Foto: Kreepin Deth, Wikimedia Commons CC BY-SA 4.0

Dieser Tage wird wieder viel über die Trennung von Künstler und Werk gesprochen. Kann man, muss man, darf man Künstler und Werk trennen? Ist das „Lyrische Ich“ in den Gedichten von Till Lindemann identisch, ähnlich, komplett verschieden von Lindemanns „wahrem Ich“? Es geht hier nicht um Lindemann im Speziellen, sondern ganz allgemein um die Trennung oder Vermischung von Künstler und Werk bei Personen, die im Verdacht stehen oder überführt wurden, charakterlich mies zu sein, sei es durch Ideologie (z.B. Wagner), sei es durch Verbrechen (z.B. Marilyn Manson).
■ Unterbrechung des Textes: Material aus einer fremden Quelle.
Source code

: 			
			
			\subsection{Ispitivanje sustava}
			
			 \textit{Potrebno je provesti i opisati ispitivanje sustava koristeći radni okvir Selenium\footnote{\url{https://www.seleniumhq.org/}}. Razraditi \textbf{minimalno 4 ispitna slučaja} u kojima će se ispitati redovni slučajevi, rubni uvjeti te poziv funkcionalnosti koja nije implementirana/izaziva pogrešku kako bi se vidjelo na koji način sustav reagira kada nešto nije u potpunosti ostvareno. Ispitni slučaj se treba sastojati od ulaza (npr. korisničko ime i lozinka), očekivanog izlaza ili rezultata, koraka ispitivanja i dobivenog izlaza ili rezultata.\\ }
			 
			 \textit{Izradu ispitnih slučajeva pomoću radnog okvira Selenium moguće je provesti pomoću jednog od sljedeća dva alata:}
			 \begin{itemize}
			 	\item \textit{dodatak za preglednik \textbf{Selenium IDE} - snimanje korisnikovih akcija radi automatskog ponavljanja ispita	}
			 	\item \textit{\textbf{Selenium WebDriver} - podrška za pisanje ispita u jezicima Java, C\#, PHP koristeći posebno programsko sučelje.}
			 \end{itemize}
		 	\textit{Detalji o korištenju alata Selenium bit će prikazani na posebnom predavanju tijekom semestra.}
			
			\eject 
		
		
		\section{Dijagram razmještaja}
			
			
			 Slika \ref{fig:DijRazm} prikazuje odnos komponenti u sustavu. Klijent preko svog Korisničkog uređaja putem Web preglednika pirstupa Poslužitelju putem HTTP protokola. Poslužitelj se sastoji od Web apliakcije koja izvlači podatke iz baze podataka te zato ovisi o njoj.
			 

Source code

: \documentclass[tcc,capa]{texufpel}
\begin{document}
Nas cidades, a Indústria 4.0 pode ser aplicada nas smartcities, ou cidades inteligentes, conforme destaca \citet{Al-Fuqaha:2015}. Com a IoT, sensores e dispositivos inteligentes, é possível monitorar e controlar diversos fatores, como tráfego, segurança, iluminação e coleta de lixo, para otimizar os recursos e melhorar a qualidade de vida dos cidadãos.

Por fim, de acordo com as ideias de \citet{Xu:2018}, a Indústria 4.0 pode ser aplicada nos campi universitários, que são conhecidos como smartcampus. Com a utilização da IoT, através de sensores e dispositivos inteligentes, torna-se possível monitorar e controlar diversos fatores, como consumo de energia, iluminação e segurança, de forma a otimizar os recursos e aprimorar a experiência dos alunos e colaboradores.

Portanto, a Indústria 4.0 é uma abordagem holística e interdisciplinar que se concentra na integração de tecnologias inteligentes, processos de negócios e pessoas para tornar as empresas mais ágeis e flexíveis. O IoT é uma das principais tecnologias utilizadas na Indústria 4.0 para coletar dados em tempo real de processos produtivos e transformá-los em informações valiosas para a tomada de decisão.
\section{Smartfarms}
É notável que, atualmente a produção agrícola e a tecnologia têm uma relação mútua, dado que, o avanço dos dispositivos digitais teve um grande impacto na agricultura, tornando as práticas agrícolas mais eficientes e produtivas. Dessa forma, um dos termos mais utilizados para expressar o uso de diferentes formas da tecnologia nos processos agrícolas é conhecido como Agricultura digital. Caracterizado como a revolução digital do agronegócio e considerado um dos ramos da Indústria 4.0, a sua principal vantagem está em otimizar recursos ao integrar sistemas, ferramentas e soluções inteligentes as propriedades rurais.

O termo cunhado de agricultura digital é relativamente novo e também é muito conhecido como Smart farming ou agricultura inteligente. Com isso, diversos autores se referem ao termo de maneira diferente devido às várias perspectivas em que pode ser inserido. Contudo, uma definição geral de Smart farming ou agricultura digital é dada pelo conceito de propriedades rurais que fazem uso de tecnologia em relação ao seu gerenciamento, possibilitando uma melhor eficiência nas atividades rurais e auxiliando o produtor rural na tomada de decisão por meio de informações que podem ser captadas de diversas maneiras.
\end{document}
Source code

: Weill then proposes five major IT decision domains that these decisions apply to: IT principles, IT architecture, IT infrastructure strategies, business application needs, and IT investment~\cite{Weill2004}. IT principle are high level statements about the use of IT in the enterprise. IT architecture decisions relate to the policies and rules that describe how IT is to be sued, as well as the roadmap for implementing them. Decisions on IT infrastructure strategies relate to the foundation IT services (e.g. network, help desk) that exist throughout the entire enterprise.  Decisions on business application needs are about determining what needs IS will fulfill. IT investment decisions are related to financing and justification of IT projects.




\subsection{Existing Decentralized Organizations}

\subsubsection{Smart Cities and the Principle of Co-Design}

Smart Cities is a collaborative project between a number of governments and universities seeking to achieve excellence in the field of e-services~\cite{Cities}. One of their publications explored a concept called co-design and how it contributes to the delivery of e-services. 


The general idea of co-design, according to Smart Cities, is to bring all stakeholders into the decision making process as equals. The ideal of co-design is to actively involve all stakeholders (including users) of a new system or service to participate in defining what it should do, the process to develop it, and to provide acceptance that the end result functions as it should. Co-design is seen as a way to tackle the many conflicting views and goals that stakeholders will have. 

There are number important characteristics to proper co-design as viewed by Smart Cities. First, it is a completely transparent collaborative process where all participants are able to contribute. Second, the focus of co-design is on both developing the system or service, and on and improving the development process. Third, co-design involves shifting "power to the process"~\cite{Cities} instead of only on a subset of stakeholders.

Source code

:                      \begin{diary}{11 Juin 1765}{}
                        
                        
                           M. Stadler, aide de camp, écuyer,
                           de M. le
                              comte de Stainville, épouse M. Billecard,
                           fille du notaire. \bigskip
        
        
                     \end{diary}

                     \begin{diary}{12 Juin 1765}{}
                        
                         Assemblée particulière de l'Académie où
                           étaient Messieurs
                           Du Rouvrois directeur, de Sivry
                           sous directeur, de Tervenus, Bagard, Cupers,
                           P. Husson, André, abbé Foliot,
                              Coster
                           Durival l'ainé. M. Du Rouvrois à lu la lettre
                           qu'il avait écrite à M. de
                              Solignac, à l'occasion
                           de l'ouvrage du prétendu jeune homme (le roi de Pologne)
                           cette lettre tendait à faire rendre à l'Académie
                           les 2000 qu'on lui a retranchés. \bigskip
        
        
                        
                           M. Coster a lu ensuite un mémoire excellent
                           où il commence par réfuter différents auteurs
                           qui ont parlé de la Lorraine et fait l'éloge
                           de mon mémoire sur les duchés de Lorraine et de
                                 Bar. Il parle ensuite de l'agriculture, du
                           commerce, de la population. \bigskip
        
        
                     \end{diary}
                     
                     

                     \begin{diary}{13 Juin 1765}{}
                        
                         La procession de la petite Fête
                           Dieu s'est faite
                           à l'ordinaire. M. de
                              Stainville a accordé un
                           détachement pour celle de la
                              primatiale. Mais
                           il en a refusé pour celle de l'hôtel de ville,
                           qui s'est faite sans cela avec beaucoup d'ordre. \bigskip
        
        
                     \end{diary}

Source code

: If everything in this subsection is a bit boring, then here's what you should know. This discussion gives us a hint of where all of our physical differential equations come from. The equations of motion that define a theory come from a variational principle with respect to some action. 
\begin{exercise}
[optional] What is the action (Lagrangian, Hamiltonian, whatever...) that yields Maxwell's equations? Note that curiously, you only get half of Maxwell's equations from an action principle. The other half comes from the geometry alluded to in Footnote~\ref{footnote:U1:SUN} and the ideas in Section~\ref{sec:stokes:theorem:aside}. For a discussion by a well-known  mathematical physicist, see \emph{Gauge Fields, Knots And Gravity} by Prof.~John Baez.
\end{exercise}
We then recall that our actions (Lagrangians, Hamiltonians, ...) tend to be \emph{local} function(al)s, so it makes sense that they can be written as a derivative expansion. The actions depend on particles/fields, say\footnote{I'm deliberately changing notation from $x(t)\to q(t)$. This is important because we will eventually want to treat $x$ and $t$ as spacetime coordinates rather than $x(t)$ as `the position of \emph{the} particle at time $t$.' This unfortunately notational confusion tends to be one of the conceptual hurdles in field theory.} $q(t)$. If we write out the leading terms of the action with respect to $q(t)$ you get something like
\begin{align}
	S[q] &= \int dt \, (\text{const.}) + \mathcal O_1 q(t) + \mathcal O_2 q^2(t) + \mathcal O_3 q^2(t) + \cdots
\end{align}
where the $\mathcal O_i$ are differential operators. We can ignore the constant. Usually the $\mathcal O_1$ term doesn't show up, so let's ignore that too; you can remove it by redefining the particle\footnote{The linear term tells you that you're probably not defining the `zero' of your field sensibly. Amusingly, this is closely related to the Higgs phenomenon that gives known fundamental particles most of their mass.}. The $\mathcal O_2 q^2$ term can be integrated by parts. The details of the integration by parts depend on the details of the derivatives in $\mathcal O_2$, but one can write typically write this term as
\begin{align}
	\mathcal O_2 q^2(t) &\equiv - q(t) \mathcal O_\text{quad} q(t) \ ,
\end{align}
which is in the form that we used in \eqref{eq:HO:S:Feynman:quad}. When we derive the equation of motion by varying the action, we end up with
Die einen sind überzeugt, dass in der Kunst eines „schlechten Menschen“ stets auch das Schlechte zu finden sein muss, dass sich das Falsche in seinem Werk zeigt, dass eine giftige Ideologie die Taten des Künstlers und seine Kunst gleichermaßen durchdringen muss. Die anderen leugnen jeden Zusammenhang, weigern sich, irgendeine Kontinuität zu sehen oder verklären andererseits die gequälte Seele des Künstlers zur Quelle seiner Inspiration. Egal, welches dieser Extreme vertreten wird, es schwingt stets die Überzeugung mit, eine allgemeine Wahrheit zu erkennen, die, wären die anderen nicht ideologisch verblendet, für jeden offenkundig wäre.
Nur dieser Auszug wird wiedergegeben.